Retype the entries below exactly, dropping the images.

*** Opening of Input ***

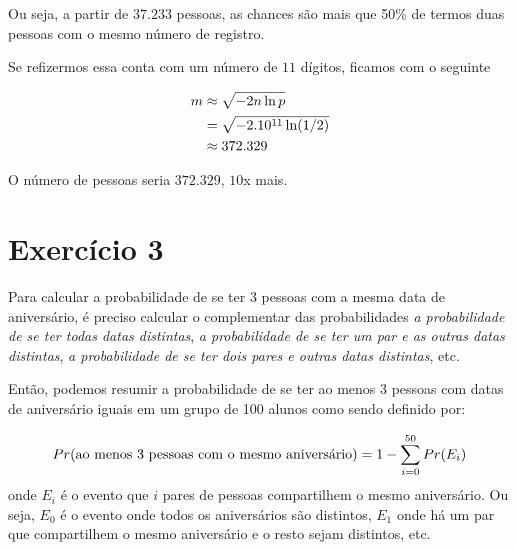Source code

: \documentclass{article}
\begin{document}
Ou seja, a partir de $37.233$ pessoas, as chances são mais que 50\% 
de termos duas pessoas com o mesmo número de registro.

Se refizermos essa conta com um número de $11$ dígitos, ficamos com o seguinte

\begin{equation}
\notag
	\begin{split}
		m &\approx \sqrt{-2n \ln p}\\
		&= \sqrt{-2.10^{11} \ln (1/2)}\\
		&\approx 372.329
	\end{split}
\end{equation}

O número de pessoas seria $372.329$, $10$x mais.

\section{Exercício 3}
Para calcular a probabilidade de se ter 3 pessoas com a mesma data de aniversário, é
preciso calcular o complementar das probabilidades \emph{a probabilidade de se ter todas
 datas distintas}, \emph{a probabilidade de se ter um par e as outras datas distintas}, 
 \emph{a probabilidade de se ter dois pares e outras datas distintas}, etc.

Então, podemos resumir a probabilidade de se ter ao menos 3 pessoas com datas de 
aniversário iguais em um grupo de 100 alunos como sendo definido por:

\begin{equation}
	\notag
	Pr(\text{ao menos 3 pessoas com o mesmo aniversário}) = 1 - \sum\limits_{i=0}^{50} Pr(E_{i})
\end{equation}
onde $E_i$ é o evento que $i$ pares de pessoas compartilhem o mesmo aniversário. Ou seja,
$E_0$ é o evento onde todos os aniversários são distintos, $E_1$ onde há um par que 
compartilhem o mesmo aniversário e o resto sejam distintos, etc.
\end{document}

*** Close of Input ***

__Finished task__.
Source code

: \documentclass{article}
\begin{document}
Ou seja, a partir de $37.233$ pessoas, as chances são mais que 50\% 
de termos duas pessoas com o mesmo número de registro.

Se refizermos essa conta com um número de $11$ dígitos, ficamos com o seguinte

\begin{equation}
\notag
	\begin{split}
		m &\approx \sqrt{-2n \ln p}\\
		&= \sqrt{-2.10^{11} \ln (1/2)}\\
		&\approx 372.329
	\end{split}
\end{equation}

O número de pessoas seria $372.329$, $10$x mais.

\section{Exercício 3}
Para calcular a probabilidade de se ter 3 pessoas com a mesma data de aniversário, é
preciso calcular o complementar das probabilidades \emph{a probabilidade de se ter todas
 datas distintas}, \emph{a probabilidade de se ter um par e as outras datas distintas}, 
 \emph{a probabilidade de se ter dois pares e outras datas distintas}, etc.

Então, podemos resumir a probabilidade de se ter ao menos 3 pessoas com datas de 
aniversário iguais em um grupo de 100 alunos como sendo definido por:

\begin{equation}
	\notag
	Pr(\text{ao menos 3 pessoas com o mesmo aniversário}) = 1 - \sum\limits_{i=0}^{50} Pr(E_{i})
\end{equation}
onde $E_i$ é o evento que $i$ pares de pessoas compartilhem o mesmo aniversário. Ou seja,
$E_0$ é o evento onde todos os aniversários são distintos, $E_1$ onde há um par que 
compartilhem o mesmo aniversário e o resto sejam distintos, etc.
\end{document}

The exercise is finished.